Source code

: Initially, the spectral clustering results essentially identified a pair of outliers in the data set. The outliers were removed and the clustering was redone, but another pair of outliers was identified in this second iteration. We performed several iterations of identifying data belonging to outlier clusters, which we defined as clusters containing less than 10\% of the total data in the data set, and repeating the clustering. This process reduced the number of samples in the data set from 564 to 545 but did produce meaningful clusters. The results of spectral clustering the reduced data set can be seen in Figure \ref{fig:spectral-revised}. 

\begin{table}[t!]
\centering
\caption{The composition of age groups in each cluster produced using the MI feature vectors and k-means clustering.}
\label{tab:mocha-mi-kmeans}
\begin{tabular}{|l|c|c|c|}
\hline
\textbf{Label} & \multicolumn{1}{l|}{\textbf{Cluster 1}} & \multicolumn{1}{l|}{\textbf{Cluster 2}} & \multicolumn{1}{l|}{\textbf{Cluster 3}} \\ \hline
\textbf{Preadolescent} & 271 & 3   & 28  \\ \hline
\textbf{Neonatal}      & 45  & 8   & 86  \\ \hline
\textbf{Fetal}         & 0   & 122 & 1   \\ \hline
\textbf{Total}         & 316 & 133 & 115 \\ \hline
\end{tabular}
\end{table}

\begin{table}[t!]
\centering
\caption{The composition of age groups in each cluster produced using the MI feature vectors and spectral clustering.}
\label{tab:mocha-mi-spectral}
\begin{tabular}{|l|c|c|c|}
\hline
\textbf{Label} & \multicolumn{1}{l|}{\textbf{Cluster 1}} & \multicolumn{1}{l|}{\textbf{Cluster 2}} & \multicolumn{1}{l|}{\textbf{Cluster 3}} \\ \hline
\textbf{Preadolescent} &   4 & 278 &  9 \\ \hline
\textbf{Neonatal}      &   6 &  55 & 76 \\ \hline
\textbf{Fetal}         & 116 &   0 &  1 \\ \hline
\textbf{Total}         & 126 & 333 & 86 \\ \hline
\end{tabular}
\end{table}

• **TASK BRIEF**: Your reply should consist only of the lines from the one containing "115 \\ \hline" through the last line of the records, each reproduced exactly.

• **RESPONSE AREA**:
\textbf{Total}         & 316 & 133 & 115 \\ \hline
\end{tabular}
\end{table}

\begin{table}[t!]
\centering
\caption{The composition of age groups in each cluster produced using the MI feature vectors and spectral clustering.}
\label{tab:mocha-mi-spectral}
\begin{tabular}{|l|c|c|c|}
\hline
\textbf{Label} & \multicolumn{1}{l|}{\textbf{Cluster 1}} & \multicolumn{1}{l|}{\textbf{Cluster 2}} & \multicolumn{1}{l|}{\textbf{Cluster 3}} \\ \hline
\textbf{Preadolescent} &   4 & 278 &  9 \\ \hline
\textbf{Neonatal}      &   6 &  55 & 76 \\ \hline
\textbf{Fetal}         & 116 &   0 &  1 \\ \hline
\textbf{Total}         & 126 & 333 & 86 \\ \hline
\end{tabular}
\end{table}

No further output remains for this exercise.